---- DATA SHOWN

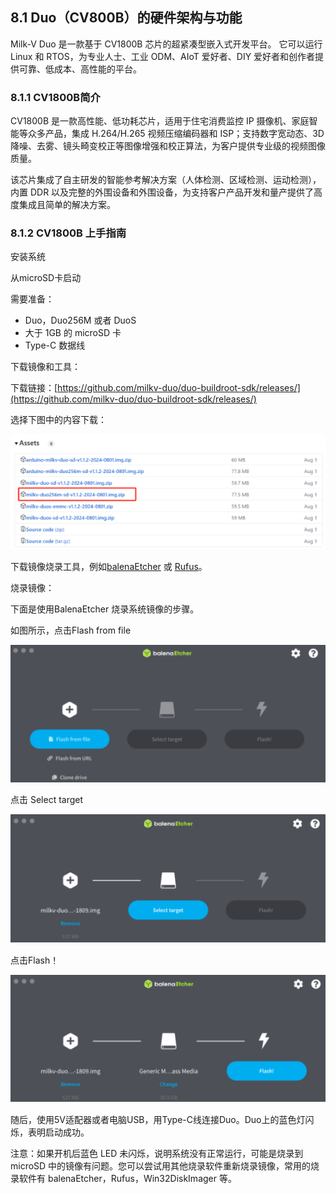 ## 8.1 Duo（CV800B）的硬件架构与功能

Milk-V Duo 是一款基于 CV1800B 芯片的超紧凑型嵌入式开发平台。 它可以运行 Linux 和 RTOS，为专业人士、工业 ODM、AIoT 爱好者、DIY 爱好者和创作者提供可靠、低成本、高性能的平台。

### 8.1.1 CV1800B简介

CV1800B 是一款高性能、低功耗芯片，适用于住宅消费监控 IP 摄像机、家庭智能等众多产品，集成 H.264/H.265 视频压缩编码器和 ISP；支持数字宽动态、3D降噪、去雾、镜头畸变校正等图像增强和校正算法，为客户提供专业级的视频图像质量。

该芯片集成了自主研发的智能参考解决方案（人体检测、区域检测、运动检测），内置 DDR 以及完整的外围设备和外围设备，为支持客户产品开发和量产提供了高度集成且简单的解决方案。

### 8.1.2 CV1800B 上手指南

安装系统

从microSD卡启动

需要准备：

- Duo，Duo256M 或者 DuoS
- 大于 1GB 的 microSD 卡
- Type-C 数据线

下载镜像和工具：

下载链接：[https://github.com/milkv-duo/duo-buildroot-sdk/releases/](https://github.com/milkv-duo/duo-buildroot-sdk/releases/)

选择下图中的内容下载：

![](../img/Aspose.Words.0275c6d0-8912-4bc6-8629-ef1592146076.040.png)

下载镜像烧录工具，例如[balenaEtcher](https://etcher.balena.io/) 或 [Rufus](https://rufus.ie/en/)。

烧录镜像：

下面是使用BalenaEtcher 烧录系统镜像的步骤。

如图所示，点击Flash from file

![](../img/Aspose.Words.0275c6d0-8912-4bc6-8629-ef1592146076.041.png)

点击 Select target

![](../img/Aspose.Words.0275c6d0-8912-4bc6-8629-ef1592146076.042.png)

点击Flash！

![](../img/Aspose.Words.0275c6d0-8912-4bc6-8629-ef1592146076.043.png)

随后，使用5V适配器或者电脑USB，用Type-C线连接Duo。Duo上的蓝色灯闪烁，表明启动成功。

注意：如果开机后蓝色 LED 未闪烁，说明系统没有正常运行，可能是烧录到 microSD 中的镜像有问题。您可以尝试用其他烧录软件重新烧录镜像，常用的烧录软件有 balenaEtcher，Rufus，Win32DiskImager 等。
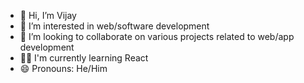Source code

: - 👋 Hi, I’m Vijay
- 👀 I’m interested in web/software development
- 💞️ I’m looking to collaborate on various projects related to web/app development
- 👩‍💻 I'm currently learning React
- 😄 Pronouns: He/Him

<!---
vijayb25/vijayb25 is a ✨ special ✨ repository because its `README.md` (this file) appears on your GitHub profile.
You can click the Preview link to take a look at your changes.
--->
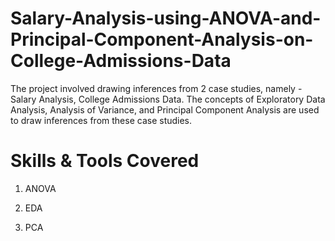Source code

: # Salary-Analysis-using-ANOVA-and-Principal-Component-Analysis-on-College-Admissions-Data

The project involved drawing inferences from 2 case studies, namely - Salary Analysis, College Admissions Data. The concepts of Exploratory Data Analysis, Analysis of Variance, and Principal Component Analysis are used to draw inferences from these case studies.

# Skills & Tools Covered
1) ANOVA

2) EDA
 
3) PCA

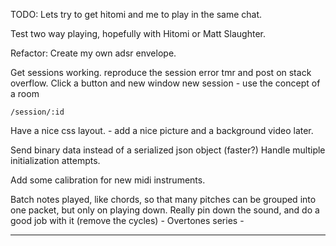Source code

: TODO: Lets try to get hitomi and me to play in the same chat. 

Test two way playing, hopefully with Hitomi or Matt Slaughter.

Refactor:
Create my own adsr envelope.

Get sessions working.
    reproduce the session error tmr and post on stack overflow. 
    Click a button and new window new session 
        - use the concept of a room

    /session/:id

Have a nice css layout. - add a nice picture and a background video later. 

Send binary data instead of a serialized json object (faster?)
Handle multiple initialization attempts. 

Add some calibration for new midi instruments.

Batch notes played, like chords, so that many pitches can be grouped into one packet, but only 
on playing down. 
Really pin down the sound, and do a good job with it (remove the cycles)
    - Overtones series 
    - 

____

--------

TASK DESCRIPTION »
Set down exactly the lines that begin with the one containing "Batch notes played, like" and end with the last line above, and no others.

EXERCISE OUTPUT »
Batch notes played, like chords, so that many pitches can be grouped into one packet, but only 
on playing down. 
Really pin down the sound, and do a good job with it (remove the cycles)
    - Overtones series 
    - 

____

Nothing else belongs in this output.